İskan bakanlığı ve bir takım ülkeler








  • İlerleyen günlerde değişime ve dönüşüme uğramış olsa da, bu yazıda göreceğiniz fotoğraflar, sevgili tatilimizin temasını net bir şekilde göstermektedir. Evet, gezinin teması sandviç hazırlamak, ton balığı depolamak, ve bunları tüketmek üzerinedir. En sona bir tane dondurma yediğimiz karışmış, ama orada zaten nispeten lüks yaşamaya başlamıştık.
  • Öncelikle, hastasıyım İsveç'teki akrabalarımın. Onları ilk defa kendi evlerinde, kendi şehirlerinde ziyaret etmenin bu kadar anlamlı olabileceğini hiç tahmin etmemiştim ben. Tekrar tekrar tanışır, tekrar tekrar saygı duyar gibi.
  • Carlsberg'in fabrikası çok güzel. Çook güzel, öyle böyle değil.

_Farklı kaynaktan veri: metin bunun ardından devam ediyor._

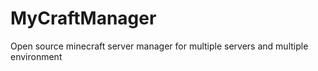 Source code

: # MyCraftManager
Open source minecraft server manager for multiple servers and multiple environment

Müzenin pazartesi günü kapalı olduğunu akıl edemeyecek insanlar olduğumuzu inkar etmiyoruz, ama bir yandan da yanlışlıkla müze yerine gerçek fabrikaya girmiş olmaktan pek memnunuz. Yahu bir fabrika sanat eseri olur mu? Fabrika bacası dediğin beton olur, en fazla boyanır, ejderhalar ne ola? Fabrika duvarında neden büstler var? Bu fabrika neden bu kadar güzel? Ve neden bütün mahalle fabrika ulan?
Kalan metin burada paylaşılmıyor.